Ordered to advance on April 2, Beauregard should have executed a swift and stealthy movement that would ensure the preservation of surprise. Instead, lack of detailed planning and follow-through supervision resulted in lines of march that crossed and recrossed one another, creating a snarl of confusion and delay. The attack was supposed to be made on April 4, but the army was not in position until April 5. Both of Johnston’s subordinates, Beauregard and Braxton Bragg, advised their commanding officer to call off the operation. They were convinced that the snags, the noise, the delays had surely been more than enough to alert the Union forces in the area to the army’s presence. Although they calculated that the opposing forces were evenly matched at about fifty thousand men each (Grant actually fielded about forty-two thousand), Beauregard and Bragg assumed that Grant, expecting the attack, had entrenched his forces “to their eyes,” making for an impregnable objective. Moreover, undisciplined troops had consumed five days’ rations in just three. They were hungry and probably in no condition to give their best.

Johnston listened, hearing his generals out, then calmly replied: “I would fight them if they were a million.”

It was not bravado or arbitrary obstinacy that motivated the remark, but a cool, calculated military assessment. This attack, Johnston had concluded, no matter how risky, was the only opportunity he had to save the army and hold on to the Western Department theater.
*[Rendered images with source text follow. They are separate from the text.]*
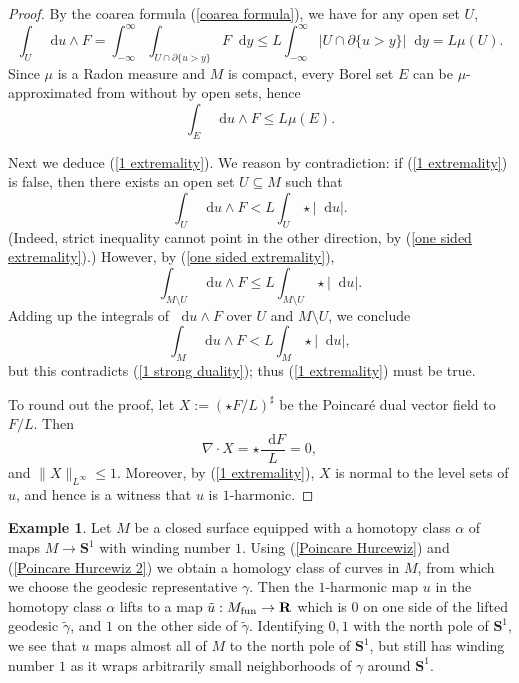 \documentclass[reqno,11pt]{amsart}
\newcommand{\RR}{\mathbf{R}}
\newcommand{\Sph}{\mathbf S}
\newcommand*\dif{\mathop{}\!\mathrm{d}}
\theoremstyle{definition}
\newtheorem{example}[theorem]{Example}
\numberwithin{equation}{section}
\begin{document}
\begin{proof}
By the coarea formula (\ref{coarea formula}), we have for any open set $U$,
$$\int_U \dif u \wedge F = \int_{-\infty}^\infty \int_{U \cap \partial \{u > y\}} F \dif y \leq L \int_{-\infty}^\infty |U \cap \partial \{u > y\}| \dif y = L \mu(U).$$
Since $\mu$ is a Radon measure and $M$ is compact, every Borel set $E$ can be $\mu$-approximated from without by open sets, hence
\begin{equation}\label{one sided extremality}
\int_E \dif u \wedge F \leq L \mu(E).
\end{equation}

Next we deduce (\ref{1 extremality}).
We reason by contradiction: if (\ref{1 extremality}) is false, then there exists an open set $U \subseteq M$ such that 
$$\int_U \dif u \wedge F < L \int_U \star |\dif u|.$$
(Indeed, strict inequality cannot point in the other direction, by (\ref{one sided extremality}).)
However, by (\ref{one sided extremality}), 
$$\int_{M \setminus U} \dif u \wedge F \leq L \int_{M \setminus U} \star |\dif u|.$$
Adding up the integrals of $\dif u \wedge F$ over $U$ and $M \setminus U$, we conclude 
$$\int_M \dif u \wedge F < L \int_M \star |\dif u|,$$
but this contradicts (\ref{1 strong duality}); thus (\ref{1 extremality}) must be true.

To round out the proof, let $X := (\star F/L)^\sharp$ be the Poincar\'e dual vector field to $F/L$. Then
$$\nabla \cdot X = \star \frac{\dif F}{L} = 0,$$
and $\|X\|_{L^\infty} \leq 1$.
Moreover, by (\ref{1 extremality}), $X$ is normal to the level sets of $u$, and hence is a witness that $u$ is $1$-harmonic.
\end{proof}

\begin{example}
Let $M$ be a closed surface equipped with a homotopy class $\alpha$ of maps $M \to \Sph^1$ with winding number $1$.
Using (\ref{Poincare Hurcewiz}) and (\ref{Poincare Hurcewiz 2}) we obtain a homology class of curves in $M$, from which we choose the geodesic representative $\gamma$.
Then the $1$-harmonic map $u$ in the homotopy class $\alpha$ lifts to a map $\tilde u: M_{\rm fun} \to \RR$ which is $0$ on one side of the lifted geodesic $\tilde \gamma$, and $1$ on the other side of $\tilde \gamma$.
Identifying $0, 1$ with the north pole of $\Sph^1$, we see that $u$ maps almost all of $M$ to the north pole of $\Sph^1$, but still has winding number $1$ as it wraps arbitrarily small neighborhoods of $\gamma$ around $\Sph^1$.
\end{example}
\end{document}
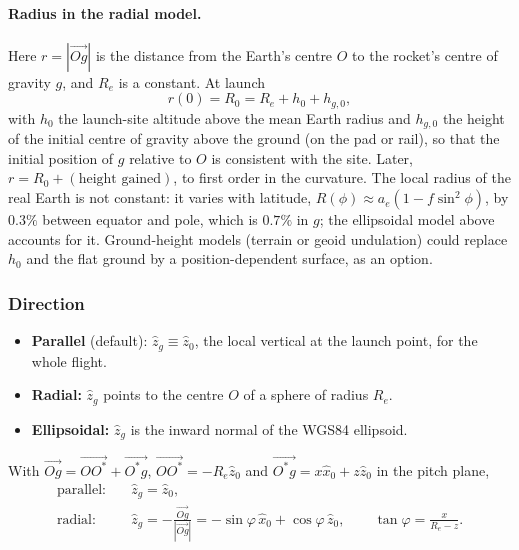 \paragraph{Radius in the radial model.} Here $r=|\vec{Og}|$ is the distance from the Earth's
centre $O$ to the rocket's centre of gravity $g$, and $R_e$ is a constant. At launch
\begin{equation}
    r(0)=R_0=R_e+h_0+h_{g,0},
\end{equation}
with $h_0$ the launch-site altitude above the mean Earth radius and $h_{g,0}$ the height of the
initial centre of gravity above the ground (on the pad or rail), so that the initial position of
$g$ relative to $O$ is consistent with the site. Later, $r=R_0+(\text{height gained})$, to first
order in the curvature. The local radius of the real Earth is not constant: it varies with
latitude, $R(\phi)\approx a_e(1-f\sin^2\phi)$, by $0.3\%$ between equator and pole, which is
$0.7\%$ in $g$; the ellipsoidal model above accounts for it. Ground-height models (terrain or
geoid undulation) could replace $h_0$ and the flat ground by a position-dependent surface, as an
option.

\subsubsection{Direction}
\begin{itemize}
    \item \textbf{Parallel} (default): $\hat{z}_g\equiv\hat{z}_0$, the local vertical at the launch
    point, for the whole flight.
    \item \textbf{Radial:} $\hat{z}_g$ points to the centre $O$ of a sphere of radius $R_e$.
    \item \textbf{Ellipsoidal:} $\hat{z}_g$ is the inward normal of the WGS84 ellipsoid.
\end{itemize}
With $\vec{Og}=\vec{OO^*}+\vec{O^*g}$, $\vec{OO^*}=-R_e\hat{z}_0$ and $\vec{O^*g}=x\hat{x}_0+z\hat{z}_0$
in the pitch plane,
\begin{align}
    \text{parallel:}\quad & \hat{z}_g = \hat{z}_0, \\
    \text{radial:}\quad & \hat{z}_g = -\frac{\vec{Og}}{|\vec{Og}|}
        = -\sin\varphi\,\hat{x}_0 + \cos\varphi\,\hat{z}_0, \qquad \tan\varphi=\frac{x}{R_e-z}.
        \label{eq:zhat_g_rotated}
\end{align}

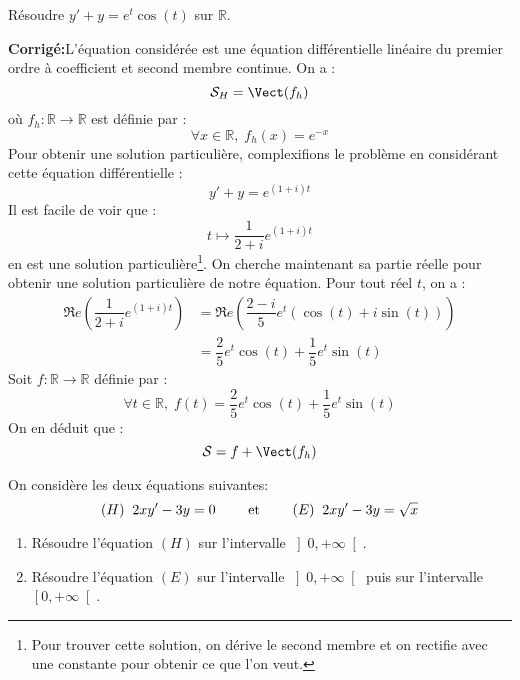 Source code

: \documentclass[a4paper,twoside,french,11pt]{VcCours}
\newcommand{\corr}{\textbf{Corrigé:}}
\begin{document}
\begin{Exercice}{} Résoudre $y'+y = e^t \cos(t)$ sur $\mathbb{R}$.
\end{Exercice}

\corr L'équation considérée est une équation différentielle linéaire du premier ordre à coefficient et second membre continue. On a :
$$ \mathcal{S}_H = \Vect(f_h)$$
où $f_h : \mathbb{R} \rightarrow \mathbb{R}$ est définie par :
$$ \forall x \in \mathbb{R}, \; f_h(x) = e^{-x}$$
Pour obtenir une solution particulière, \og complexifions \fg{} le problème en considérant cette équation différentielle :
$$ y'+y = e^{(1+i)t}$$
Il est facile de voir que :
$$ t \mapsto \dfrac{1}{2+i} e^{(1+i)t}$$
en est une solution particulière\footnote{Pour trouver cette solution, on dérive le second membre et on rectifie avec une constante pour obtenir ce que l'on veut.}. On cherche maintenant sa partie réelle pour obtenir une solution particulière de notre équation. Pour tout réel $t$, on a :
\begin{align*}
\Re e \left(\dfrac{1}{2+i} e^{(1+i)t} \right) & = \Re e \left(\dfrac{2-i}{5} e^t (\cos(t) + i \sin(t)) \right) \\
& = \dfrac{2}{5} e^t \cos(t) + \dfrac{1}{5} e^t \sin(t) 
\end{align*}
Soit $f : \mathbb{R} \rightarrow \mathbb{R}$ définie par :
$$ \forall t \in \mathbb{R}, \; f(t) = \dfrac{2}{5} e^t \cos(t) + \dfrac{1}{5} e^t \sin(t) $$
On en déduit que :
$$ \mathcal{S} = f +  \Vect(f_h)$$

\begin{Exercice}{} On considère les deux équations suivantes:
$$ (H) \; \;  2xy'-3y=0  \qquad \hbox{ et } \qquad (E) \; \; 2xy'-3y=\sqrt{x} $$
\begin{enumerate}
\item Résoudre l'équation $(H)$ sur l'intervalle $\left]  0,+\infty\right[ $.
\item Résoudre l'équation $(E)$ sur l'intervalle $\left]  0,+\infty\right[   $ puis sur l'intervalle $\left[ 0,+\infty\right[ $.
\end{enumerate}
\end{Exercice}
\end{document}
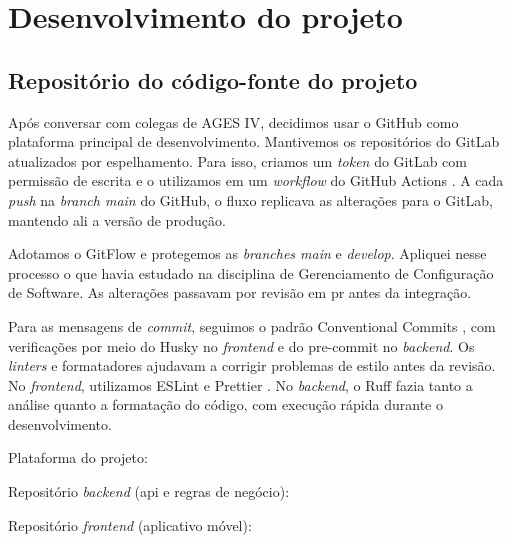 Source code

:\section[Desenvolvimento do projeto]{Desenvolvimento do projeto}

\subsection{Repositório do código-fonte do projeto}

Após conversar com colegas de AGES IV, decidimos usar o GitHub
\cite{github-docs} como plataforma principal de desenvolvimento. Mantivemos os
repositórios do GitLab \cite{gitlab-docs} atualizados por espelhamento. Para isso,
criamos um \textit{token} do GitLab com permissão de escrita e o utilizamos em um
\textit{workflow} do GitHub Actions \cite{github-actions-docs}. A cada
\textit{push} na \textit{branch main} do GitHub, o fluxo replicava as alterações
para o GitLab, mantendo ali a versão de produção.

Adotamos o GitFlow \cite{atlassian-gitflow} e protegemos as
\textit{branches main} e \textit{develop}. Apliquei nesse processo o que havia estudado na
disciplina de Gerenciamento de Configuração de Software. As alterações passavam
por revisão em \ac{pr} antes da integração.

Para as mensagens de \textit{commit}, seguimos o padrão Conventional Commits
\cite{conventionalcommits}, com
verificações por meio do Husky \cite{husky-docs} no \textit{frontend} e do
pre-commit \cite{pre-commit-docs} no \textit{backend}. Os \textit{linters} e
formatadores ajudavam a corrigir problemas de estilo antes da revisão. No
\textit{frontend}, utilizamos ESLint \cite{eslint-docs} e Prettier
\cite{prettier-docs}. No \textit{backend}, o Ruff \cite{ruff-docs} fazia tanto a
análise quanto a formatação do código, com execução rápida durante o desenvolvimento.

Plataforma do projeto:

{\footnotesize{}}

Repositório \textit{backend} (\ac{api} e regras de negócio):

{\footnotesize{}}

Repositório \textit{frontend} (aplicativo móvel):

{\footnotesize{}}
The attack on Shiloh, April 6, 1862, began with breathtaking success. Grant had taken no defensive precautions whatsoever, and his encampment was soon overrun. Johnston, who had left the detailed planning and execution to Beauregard in the run-up to battle, now appeared everywhere on the battlefield, personally rallying, forming up, and leading troops.

By midday, victory seemed clearly within grasp. That is when Johnston’s troops encountered a pocket of intense, unyielding Union resistance they dubbed the “Hornets’ Nest.” In the initial attack, the Union soldiers had seemed to melt away. Now, at the Hornets’ Nest, wave after Confederate wave broke and fell. Seeing his troops retreat from this redoubt, Johnston dispatched an aide to General John C. Breckin-ridge to re-form his men and get them to return to the attack. Breckinridge personally rode back to Johnston to tell him that, try as he might, he could not get one of his regiments forward.

“Then I will help you,” Johnston quietly replied.

In company with Breckinridge, he rode up to the reluctant regiment and cantered along the line. As he rode slowly by—oblivious to the fire around him—he touched each soldier’s bayonet, as if to anoint their blades. “These,” he said in a voice just loud enough to be heard, “will do the work. . . . Men, they are stubborn; we must use the bayonet.” Reaching the end of the line, he turned in his saddle. “I will lead you,” he said.

And so they all swept forward, fired up, pressing forward behind their general—who, suddenly, reeled in his saddle.

Johnston’s aide, Isham G. Harris, galloped up, catching the general’s shoulder to keep him from falling. Are you wounded? he asked.

“Yes, and I fear seriously.”

Harris and others nearby lowered Albert Sidney Johnston from his horse. Harris frantically felt of his commander, searching for a wound, but he could find none. And yet the general slipped rapidly away. Only after he had died was it discovered that a bullet had entered behind his right knee, severing his popliteal artery. He bled out rapidly into his high cavalry boot, which concealed the wound and the volume of blood it produced. More than likely, given the location of the wound and his position when it was sustained, Johnston had been the victim of friendly fire.

P. G. T. Beauregard was so confident at the end of the day on April 6, 1862, that he reported to Richmond a great victory that had come, tragically, at the loss of the commanding general. In fact, without Johnston to lead, the battle was lost the following day. At the time of his death, Davis considered Albert Sidney Johnston the best general he had. Even after the emergence of Robert E. Lee some two months later in the war, Davis continued to rate Johnston as indispensable. He would attribute the collapse of the Confederate West to his loss.